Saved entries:

********

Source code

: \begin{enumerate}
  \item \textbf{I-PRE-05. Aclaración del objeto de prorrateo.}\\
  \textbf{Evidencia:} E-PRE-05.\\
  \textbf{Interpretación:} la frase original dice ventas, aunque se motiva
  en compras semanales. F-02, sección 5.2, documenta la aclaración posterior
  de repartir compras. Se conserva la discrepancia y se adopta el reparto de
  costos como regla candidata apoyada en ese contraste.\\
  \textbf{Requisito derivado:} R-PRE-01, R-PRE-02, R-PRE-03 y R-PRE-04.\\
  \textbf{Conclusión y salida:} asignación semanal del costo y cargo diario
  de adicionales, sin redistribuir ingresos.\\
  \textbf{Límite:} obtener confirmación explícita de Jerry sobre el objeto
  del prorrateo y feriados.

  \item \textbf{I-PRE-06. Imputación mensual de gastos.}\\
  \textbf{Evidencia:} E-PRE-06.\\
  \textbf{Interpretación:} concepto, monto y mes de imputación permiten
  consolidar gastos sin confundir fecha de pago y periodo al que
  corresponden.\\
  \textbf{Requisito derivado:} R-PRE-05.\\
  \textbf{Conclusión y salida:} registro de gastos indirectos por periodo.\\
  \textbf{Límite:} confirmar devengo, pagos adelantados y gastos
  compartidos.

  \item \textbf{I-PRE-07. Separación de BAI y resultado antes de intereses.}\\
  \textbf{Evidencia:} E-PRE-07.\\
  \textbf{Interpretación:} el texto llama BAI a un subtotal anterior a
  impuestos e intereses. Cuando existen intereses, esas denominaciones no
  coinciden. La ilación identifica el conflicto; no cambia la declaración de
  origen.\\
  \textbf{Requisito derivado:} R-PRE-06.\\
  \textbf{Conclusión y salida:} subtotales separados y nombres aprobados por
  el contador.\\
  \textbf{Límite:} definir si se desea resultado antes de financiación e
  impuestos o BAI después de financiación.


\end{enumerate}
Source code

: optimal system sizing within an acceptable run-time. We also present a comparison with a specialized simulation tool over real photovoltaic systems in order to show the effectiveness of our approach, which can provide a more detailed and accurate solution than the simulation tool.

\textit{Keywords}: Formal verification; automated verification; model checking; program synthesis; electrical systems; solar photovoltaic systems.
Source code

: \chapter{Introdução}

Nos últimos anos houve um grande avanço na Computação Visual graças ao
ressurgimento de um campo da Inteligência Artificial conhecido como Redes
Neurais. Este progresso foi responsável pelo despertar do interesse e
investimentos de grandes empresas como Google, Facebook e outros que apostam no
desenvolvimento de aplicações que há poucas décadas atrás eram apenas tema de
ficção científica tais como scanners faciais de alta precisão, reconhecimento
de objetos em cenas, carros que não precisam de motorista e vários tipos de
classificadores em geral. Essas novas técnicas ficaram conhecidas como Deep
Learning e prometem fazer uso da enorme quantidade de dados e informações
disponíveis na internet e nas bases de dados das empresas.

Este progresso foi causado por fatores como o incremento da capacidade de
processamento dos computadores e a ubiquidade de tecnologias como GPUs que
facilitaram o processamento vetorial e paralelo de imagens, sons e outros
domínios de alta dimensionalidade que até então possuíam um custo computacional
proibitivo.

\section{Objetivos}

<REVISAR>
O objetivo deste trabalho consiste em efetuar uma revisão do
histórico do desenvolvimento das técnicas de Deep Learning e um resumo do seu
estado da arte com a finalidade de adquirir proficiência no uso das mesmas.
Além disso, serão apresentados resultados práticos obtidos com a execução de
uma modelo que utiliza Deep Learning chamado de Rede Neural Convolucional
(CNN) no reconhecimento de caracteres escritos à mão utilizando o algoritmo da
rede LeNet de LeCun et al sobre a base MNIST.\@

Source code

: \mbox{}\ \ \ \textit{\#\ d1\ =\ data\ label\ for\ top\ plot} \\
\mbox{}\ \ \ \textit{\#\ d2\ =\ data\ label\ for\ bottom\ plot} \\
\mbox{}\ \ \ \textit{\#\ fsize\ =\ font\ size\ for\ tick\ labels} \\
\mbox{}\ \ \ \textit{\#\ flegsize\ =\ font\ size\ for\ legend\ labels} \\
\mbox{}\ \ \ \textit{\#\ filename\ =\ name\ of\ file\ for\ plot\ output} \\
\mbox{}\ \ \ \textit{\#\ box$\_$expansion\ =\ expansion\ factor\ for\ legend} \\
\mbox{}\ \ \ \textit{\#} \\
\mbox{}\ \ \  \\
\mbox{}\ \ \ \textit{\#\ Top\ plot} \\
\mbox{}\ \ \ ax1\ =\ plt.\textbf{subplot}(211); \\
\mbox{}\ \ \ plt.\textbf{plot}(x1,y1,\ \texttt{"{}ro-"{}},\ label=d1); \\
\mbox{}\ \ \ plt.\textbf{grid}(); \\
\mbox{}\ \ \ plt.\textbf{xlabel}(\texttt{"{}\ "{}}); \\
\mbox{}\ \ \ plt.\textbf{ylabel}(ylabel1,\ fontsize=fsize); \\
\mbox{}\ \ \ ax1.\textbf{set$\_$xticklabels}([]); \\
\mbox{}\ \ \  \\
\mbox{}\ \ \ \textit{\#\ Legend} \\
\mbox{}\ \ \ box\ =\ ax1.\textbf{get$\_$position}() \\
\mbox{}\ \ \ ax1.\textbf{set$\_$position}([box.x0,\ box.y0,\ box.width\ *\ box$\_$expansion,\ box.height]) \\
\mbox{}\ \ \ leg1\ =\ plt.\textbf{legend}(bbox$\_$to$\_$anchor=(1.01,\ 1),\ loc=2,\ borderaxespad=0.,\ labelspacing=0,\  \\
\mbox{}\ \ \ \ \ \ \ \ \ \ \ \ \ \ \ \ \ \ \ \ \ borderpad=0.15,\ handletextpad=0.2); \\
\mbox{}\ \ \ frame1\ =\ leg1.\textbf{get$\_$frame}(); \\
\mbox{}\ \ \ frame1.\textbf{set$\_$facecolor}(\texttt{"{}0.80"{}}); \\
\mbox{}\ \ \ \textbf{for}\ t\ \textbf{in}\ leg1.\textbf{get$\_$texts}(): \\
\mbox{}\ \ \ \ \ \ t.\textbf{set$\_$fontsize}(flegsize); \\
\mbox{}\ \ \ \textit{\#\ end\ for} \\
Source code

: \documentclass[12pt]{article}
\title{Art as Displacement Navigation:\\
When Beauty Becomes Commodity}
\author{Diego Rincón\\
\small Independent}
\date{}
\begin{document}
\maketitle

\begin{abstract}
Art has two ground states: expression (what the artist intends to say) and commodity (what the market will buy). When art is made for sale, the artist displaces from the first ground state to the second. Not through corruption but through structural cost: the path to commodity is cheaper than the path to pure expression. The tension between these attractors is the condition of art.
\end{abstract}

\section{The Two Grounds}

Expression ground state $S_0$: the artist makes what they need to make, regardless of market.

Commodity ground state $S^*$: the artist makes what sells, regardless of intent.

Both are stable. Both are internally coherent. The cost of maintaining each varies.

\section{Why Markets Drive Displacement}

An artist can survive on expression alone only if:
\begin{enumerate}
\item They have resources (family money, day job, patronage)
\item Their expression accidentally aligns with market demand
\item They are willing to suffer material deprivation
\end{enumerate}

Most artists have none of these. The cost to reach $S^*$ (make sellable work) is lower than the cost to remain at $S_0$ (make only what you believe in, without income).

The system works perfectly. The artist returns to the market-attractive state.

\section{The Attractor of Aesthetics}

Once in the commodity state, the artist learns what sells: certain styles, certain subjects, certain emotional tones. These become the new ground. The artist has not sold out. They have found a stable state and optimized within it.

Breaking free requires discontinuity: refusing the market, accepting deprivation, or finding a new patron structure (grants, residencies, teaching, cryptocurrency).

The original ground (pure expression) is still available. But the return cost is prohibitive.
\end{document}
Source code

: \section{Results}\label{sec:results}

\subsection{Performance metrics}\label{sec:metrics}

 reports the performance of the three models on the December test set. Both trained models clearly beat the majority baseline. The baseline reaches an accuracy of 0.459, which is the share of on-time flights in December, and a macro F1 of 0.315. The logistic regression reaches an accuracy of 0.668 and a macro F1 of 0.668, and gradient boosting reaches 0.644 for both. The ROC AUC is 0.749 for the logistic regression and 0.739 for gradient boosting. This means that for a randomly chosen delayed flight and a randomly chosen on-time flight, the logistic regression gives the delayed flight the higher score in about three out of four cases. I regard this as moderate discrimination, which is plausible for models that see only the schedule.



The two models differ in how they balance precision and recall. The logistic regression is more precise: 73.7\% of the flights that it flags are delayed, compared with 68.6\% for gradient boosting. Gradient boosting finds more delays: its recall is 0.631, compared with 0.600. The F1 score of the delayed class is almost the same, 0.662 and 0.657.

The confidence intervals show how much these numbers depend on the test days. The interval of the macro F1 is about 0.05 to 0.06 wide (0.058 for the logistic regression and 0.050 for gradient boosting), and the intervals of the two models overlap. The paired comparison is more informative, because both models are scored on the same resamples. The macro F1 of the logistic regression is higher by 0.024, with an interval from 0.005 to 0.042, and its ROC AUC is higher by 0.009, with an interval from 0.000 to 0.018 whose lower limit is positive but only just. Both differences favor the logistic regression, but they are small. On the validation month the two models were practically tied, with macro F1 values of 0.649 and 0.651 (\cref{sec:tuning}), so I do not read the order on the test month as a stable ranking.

********

What lines above contain the word "empresas"? Return each such line.

REPLY TO THE TASK.
investimentos de grandes empresas como Google, Facebook e outros que apostam no
disponíveis na internet e nas bases de dados das empresas.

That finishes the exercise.